Prompt → Across the records below, count every line that contains the string "people", then report the count alone.

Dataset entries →
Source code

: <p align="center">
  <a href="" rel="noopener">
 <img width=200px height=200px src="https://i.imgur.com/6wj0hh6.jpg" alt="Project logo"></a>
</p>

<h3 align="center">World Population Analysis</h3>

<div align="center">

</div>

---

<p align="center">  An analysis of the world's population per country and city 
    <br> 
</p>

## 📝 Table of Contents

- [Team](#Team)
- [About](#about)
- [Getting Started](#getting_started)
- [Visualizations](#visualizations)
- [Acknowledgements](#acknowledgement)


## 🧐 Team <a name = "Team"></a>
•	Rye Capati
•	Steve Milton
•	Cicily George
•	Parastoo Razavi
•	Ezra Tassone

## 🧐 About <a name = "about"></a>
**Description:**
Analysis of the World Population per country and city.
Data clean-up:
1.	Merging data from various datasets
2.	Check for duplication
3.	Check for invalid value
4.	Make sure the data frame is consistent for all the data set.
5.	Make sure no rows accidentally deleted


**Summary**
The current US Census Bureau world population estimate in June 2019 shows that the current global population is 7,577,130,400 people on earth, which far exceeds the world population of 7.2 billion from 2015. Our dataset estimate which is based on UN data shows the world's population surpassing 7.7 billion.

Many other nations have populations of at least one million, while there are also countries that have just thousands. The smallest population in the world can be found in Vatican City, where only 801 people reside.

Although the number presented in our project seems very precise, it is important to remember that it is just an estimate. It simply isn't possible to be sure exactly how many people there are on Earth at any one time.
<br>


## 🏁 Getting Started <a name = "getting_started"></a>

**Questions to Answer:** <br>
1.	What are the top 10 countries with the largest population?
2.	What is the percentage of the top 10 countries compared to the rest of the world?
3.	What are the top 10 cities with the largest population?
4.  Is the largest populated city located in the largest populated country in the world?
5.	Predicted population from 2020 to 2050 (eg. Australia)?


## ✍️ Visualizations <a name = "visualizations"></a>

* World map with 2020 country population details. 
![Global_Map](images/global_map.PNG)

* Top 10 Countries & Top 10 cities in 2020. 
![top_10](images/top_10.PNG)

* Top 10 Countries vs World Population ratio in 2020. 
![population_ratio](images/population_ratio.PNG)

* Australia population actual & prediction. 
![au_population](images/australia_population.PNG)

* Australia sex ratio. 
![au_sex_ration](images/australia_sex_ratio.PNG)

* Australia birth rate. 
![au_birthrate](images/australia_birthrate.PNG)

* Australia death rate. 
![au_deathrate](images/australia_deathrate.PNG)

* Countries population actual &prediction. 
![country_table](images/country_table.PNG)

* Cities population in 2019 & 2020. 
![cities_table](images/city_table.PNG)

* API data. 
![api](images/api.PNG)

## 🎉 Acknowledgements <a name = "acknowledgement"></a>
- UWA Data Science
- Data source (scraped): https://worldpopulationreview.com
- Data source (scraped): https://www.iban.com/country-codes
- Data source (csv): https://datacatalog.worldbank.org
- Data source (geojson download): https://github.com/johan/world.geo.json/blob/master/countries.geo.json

==

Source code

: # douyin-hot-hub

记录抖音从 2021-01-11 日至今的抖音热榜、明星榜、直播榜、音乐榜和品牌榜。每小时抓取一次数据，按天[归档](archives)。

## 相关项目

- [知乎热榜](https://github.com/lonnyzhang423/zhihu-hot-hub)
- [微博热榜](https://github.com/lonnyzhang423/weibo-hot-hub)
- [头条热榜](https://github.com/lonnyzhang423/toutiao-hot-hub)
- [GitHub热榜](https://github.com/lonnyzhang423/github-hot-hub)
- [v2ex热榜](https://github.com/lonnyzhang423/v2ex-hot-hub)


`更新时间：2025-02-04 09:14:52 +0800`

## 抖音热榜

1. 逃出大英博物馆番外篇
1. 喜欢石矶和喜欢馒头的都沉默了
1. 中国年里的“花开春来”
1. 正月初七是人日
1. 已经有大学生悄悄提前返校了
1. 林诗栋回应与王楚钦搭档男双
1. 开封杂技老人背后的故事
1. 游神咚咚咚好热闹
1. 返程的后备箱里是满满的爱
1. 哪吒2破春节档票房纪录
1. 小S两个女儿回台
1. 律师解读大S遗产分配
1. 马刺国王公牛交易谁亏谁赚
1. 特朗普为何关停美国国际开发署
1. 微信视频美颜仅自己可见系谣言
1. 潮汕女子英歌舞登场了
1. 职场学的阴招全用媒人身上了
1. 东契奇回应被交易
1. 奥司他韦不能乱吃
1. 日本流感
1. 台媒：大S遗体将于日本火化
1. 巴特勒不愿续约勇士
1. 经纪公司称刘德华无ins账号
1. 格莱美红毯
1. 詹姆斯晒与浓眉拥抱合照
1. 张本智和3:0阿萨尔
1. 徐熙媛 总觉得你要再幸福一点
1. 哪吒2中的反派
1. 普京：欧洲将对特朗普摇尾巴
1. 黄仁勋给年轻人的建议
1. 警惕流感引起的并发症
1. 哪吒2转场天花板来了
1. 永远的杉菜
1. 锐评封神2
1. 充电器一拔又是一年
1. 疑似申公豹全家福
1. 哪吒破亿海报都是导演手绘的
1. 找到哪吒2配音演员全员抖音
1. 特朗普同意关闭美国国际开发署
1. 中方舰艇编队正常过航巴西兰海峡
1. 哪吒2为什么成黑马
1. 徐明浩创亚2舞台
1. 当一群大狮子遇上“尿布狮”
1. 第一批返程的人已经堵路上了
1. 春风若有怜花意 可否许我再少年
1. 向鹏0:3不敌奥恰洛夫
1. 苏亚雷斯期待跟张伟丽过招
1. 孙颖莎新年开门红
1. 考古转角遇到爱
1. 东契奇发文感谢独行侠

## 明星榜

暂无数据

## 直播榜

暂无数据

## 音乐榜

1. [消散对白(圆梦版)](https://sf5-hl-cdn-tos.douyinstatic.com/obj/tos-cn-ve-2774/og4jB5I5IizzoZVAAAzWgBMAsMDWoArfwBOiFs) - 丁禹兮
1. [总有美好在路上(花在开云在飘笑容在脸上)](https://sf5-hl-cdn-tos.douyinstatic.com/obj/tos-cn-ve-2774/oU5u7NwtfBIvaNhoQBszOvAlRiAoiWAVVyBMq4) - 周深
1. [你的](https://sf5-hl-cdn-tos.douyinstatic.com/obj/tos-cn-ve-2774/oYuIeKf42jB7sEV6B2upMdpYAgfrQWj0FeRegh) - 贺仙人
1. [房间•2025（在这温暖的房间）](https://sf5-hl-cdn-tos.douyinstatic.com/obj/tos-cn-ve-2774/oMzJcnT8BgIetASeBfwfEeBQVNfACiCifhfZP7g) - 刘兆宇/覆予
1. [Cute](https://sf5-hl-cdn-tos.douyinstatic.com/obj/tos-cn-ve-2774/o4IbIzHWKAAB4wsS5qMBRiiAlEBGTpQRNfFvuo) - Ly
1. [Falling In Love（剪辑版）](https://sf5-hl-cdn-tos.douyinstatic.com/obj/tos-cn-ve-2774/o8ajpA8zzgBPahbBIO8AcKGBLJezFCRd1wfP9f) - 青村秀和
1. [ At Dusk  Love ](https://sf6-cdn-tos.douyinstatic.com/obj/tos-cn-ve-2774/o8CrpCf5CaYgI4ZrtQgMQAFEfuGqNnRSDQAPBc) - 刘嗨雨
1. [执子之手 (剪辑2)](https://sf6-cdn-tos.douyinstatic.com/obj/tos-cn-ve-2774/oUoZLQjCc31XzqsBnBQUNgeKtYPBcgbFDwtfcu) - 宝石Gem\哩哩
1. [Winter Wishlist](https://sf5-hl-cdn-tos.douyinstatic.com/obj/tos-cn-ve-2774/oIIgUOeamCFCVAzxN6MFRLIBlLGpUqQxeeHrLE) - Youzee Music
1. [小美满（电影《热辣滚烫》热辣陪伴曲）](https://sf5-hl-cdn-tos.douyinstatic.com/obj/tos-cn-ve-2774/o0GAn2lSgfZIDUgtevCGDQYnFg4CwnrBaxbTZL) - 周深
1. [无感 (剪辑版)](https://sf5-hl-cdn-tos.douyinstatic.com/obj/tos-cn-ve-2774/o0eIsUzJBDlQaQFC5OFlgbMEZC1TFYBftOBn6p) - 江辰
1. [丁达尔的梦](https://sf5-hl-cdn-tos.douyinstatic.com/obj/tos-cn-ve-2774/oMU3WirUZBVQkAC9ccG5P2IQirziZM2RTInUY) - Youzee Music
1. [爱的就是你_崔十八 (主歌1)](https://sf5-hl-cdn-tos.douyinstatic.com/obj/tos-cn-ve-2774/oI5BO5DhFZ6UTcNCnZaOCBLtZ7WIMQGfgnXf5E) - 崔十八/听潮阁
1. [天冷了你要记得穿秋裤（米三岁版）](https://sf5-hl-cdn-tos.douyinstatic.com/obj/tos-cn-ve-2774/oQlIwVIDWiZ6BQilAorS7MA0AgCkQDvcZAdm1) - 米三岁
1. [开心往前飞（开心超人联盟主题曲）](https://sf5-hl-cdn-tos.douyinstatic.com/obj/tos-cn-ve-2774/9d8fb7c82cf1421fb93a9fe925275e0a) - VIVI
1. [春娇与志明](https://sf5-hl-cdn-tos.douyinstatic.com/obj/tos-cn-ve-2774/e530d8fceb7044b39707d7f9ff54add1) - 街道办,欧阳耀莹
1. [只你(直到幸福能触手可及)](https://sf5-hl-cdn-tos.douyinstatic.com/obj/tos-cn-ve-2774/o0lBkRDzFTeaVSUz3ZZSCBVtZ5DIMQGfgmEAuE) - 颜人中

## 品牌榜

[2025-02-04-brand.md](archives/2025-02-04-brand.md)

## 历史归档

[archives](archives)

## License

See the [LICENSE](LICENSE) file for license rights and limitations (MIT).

==

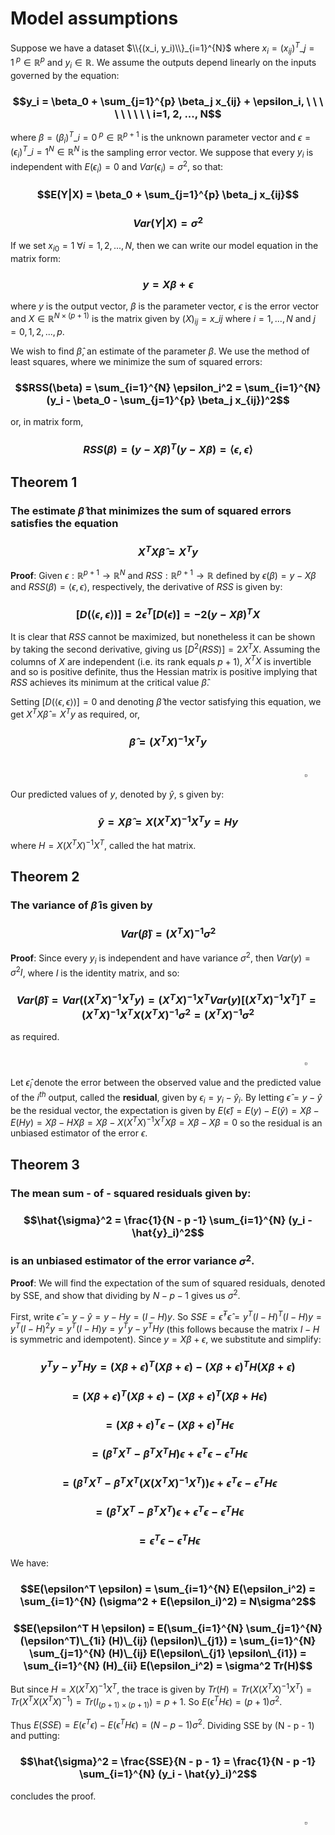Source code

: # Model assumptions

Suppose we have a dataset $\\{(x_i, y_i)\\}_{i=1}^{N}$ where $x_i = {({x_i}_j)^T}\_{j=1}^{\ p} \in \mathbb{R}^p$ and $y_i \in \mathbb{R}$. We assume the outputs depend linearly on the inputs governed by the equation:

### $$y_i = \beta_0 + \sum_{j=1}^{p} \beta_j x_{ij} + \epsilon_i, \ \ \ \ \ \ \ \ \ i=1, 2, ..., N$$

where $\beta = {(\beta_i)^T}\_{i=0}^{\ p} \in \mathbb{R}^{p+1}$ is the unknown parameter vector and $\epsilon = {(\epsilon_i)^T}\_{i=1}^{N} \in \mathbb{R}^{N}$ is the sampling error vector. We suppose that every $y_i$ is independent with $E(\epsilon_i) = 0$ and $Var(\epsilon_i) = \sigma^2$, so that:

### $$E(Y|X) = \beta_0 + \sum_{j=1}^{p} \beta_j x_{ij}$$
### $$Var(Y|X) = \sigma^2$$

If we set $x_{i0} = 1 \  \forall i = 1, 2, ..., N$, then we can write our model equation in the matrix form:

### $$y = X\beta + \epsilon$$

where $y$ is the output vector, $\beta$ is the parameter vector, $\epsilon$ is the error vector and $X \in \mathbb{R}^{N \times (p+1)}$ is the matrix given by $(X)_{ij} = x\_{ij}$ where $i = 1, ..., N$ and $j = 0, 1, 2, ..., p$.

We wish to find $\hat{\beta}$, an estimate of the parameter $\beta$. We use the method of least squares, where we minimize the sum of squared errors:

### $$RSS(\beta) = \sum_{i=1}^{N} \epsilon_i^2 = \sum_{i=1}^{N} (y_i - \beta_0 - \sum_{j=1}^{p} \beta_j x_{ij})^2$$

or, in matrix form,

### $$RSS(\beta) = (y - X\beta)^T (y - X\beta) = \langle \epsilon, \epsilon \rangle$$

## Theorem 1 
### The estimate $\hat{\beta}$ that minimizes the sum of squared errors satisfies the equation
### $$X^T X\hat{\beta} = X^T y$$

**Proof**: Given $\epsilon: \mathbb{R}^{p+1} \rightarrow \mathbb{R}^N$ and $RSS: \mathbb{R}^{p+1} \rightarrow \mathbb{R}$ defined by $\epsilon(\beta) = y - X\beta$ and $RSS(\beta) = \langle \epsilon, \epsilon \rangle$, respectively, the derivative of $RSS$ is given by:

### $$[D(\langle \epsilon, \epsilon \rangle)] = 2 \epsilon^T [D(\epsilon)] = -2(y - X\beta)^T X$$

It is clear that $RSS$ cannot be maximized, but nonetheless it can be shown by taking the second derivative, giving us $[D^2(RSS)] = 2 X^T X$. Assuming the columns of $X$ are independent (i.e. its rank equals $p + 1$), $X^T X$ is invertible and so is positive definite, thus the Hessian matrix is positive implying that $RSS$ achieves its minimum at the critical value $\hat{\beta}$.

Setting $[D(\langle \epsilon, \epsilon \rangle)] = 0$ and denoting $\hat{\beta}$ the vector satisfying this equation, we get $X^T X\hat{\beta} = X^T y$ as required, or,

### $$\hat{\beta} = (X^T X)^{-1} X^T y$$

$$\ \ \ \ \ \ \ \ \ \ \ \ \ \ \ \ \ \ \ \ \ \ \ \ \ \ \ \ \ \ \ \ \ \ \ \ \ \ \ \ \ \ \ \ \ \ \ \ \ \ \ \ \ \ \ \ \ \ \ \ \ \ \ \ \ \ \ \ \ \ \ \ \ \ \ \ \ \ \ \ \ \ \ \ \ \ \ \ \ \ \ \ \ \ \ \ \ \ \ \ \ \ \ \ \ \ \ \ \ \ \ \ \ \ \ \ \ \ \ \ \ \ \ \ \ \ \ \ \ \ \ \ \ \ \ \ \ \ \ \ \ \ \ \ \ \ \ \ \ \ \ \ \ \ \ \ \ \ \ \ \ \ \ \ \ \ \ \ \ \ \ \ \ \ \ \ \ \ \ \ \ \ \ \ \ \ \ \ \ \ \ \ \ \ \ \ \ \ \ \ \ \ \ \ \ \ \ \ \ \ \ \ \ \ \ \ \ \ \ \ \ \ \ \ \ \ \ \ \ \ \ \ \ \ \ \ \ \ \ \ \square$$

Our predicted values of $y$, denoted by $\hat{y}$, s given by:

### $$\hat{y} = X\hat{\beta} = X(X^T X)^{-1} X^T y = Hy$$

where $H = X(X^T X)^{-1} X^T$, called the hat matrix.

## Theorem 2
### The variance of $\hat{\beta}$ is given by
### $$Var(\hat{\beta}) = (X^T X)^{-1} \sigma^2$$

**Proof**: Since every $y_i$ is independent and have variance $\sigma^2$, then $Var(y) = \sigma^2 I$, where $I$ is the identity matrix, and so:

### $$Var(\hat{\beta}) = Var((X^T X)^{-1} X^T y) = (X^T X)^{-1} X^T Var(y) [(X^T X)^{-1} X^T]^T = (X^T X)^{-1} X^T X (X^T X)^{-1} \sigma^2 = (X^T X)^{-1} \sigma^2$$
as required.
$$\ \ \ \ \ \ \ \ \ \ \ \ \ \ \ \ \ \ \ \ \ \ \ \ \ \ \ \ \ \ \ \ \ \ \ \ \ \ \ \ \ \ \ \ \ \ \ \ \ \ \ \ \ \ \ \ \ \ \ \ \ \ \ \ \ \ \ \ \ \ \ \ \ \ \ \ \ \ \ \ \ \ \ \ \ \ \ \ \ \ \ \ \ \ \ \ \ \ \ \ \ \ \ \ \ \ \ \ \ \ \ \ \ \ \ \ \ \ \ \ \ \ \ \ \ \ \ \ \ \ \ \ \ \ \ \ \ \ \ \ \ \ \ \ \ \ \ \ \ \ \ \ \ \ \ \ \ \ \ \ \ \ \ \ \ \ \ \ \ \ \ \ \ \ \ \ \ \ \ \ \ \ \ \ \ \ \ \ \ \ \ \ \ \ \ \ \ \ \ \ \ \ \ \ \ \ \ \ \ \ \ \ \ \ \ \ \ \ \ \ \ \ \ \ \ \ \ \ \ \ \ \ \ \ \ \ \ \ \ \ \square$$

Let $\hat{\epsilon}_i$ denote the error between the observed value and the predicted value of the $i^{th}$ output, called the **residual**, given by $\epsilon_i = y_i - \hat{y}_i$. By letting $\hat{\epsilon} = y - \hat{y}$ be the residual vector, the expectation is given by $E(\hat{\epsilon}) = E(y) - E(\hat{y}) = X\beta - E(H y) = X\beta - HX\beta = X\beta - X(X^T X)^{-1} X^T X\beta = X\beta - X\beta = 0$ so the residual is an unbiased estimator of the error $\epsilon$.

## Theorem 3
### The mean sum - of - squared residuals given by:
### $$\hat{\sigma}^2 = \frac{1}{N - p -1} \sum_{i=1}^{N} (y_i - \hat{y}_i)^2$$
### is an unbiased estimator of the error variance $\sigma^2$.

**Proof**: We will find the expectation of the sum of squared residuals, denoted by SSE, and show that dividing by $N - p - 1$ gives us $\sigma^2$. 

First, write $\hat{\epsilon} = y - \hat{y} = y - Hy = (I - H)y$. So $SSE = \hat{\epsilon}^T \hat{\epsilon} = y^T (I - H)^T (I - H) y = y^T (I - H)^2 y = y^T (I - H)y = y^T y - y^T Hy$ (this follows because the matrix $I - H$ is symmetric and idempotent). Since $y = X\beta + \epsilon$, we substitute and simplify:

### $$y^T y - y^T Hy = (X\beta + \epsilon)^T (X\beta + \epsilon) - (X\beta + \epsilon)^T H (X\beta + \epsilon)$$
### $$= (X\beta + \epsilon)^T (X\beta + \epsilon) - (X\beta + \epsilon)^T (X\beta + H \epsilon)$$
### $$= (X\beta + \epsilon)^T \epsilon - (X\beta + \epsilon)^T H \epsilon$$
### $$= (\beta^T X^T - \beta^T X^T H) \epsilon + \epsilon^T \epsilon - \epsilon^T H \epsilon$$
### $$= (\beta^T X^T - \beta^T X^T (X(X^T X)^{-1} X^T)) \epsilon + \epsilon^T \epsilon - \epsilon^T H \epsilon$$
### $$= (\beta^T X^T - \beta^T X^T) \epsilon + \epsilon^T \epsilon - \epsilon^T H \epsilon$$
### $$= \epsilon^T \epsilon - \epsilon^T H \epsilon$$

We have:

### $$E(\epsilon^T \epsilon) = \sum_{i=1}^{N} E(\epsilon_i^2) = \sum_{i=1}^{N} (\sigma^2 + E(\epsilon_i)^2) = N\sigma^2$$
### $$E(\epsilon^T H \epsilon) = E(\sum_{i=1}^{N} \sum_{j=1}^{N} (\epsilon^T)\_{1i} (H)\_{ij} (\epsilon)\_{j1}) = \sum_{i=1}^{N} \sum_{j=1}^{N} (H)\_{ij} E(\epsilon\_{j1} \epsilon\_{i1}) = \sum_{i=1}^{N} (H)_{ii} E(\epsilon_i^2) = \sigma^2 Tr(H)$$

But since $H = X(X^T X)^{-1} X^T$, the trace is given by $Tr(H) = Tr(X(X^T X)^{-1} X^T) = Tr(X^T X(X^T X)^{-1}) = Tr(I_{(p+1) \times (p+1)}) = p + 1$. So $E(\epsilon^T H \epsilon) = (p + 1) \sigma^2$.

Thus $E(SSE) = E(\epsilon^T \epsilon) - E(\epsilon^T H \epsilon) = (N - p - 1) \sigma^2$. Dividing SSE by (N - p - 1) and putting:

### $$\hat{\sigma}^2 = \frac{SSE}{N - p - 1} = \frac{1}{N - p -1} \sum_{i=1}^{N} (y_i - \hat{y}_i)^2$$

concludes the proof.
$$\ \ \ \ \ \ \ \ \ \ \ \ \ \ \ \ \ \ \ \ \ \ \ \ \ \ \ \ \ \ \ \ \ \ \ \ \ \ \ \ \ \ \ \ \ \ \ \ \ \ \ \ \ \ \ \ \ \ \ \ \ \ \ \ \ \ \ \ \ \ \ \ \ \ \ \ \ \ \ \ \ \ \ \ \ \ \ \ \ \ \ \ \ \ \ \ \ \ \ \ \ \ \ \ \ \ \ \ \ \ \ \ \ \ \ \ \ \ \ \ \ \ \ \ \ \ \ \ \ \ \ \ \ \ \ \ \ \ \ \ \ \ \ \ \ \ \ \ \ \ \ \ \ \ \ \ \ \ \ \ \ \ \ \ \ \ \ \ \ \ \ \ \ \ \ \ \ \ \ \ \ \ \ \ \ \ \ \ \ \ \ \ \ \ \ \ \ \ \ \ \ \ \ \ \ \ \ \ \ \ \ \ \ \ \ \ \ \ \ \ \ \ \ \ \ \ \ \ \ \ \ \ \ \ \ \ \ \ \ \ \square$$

Response area → 3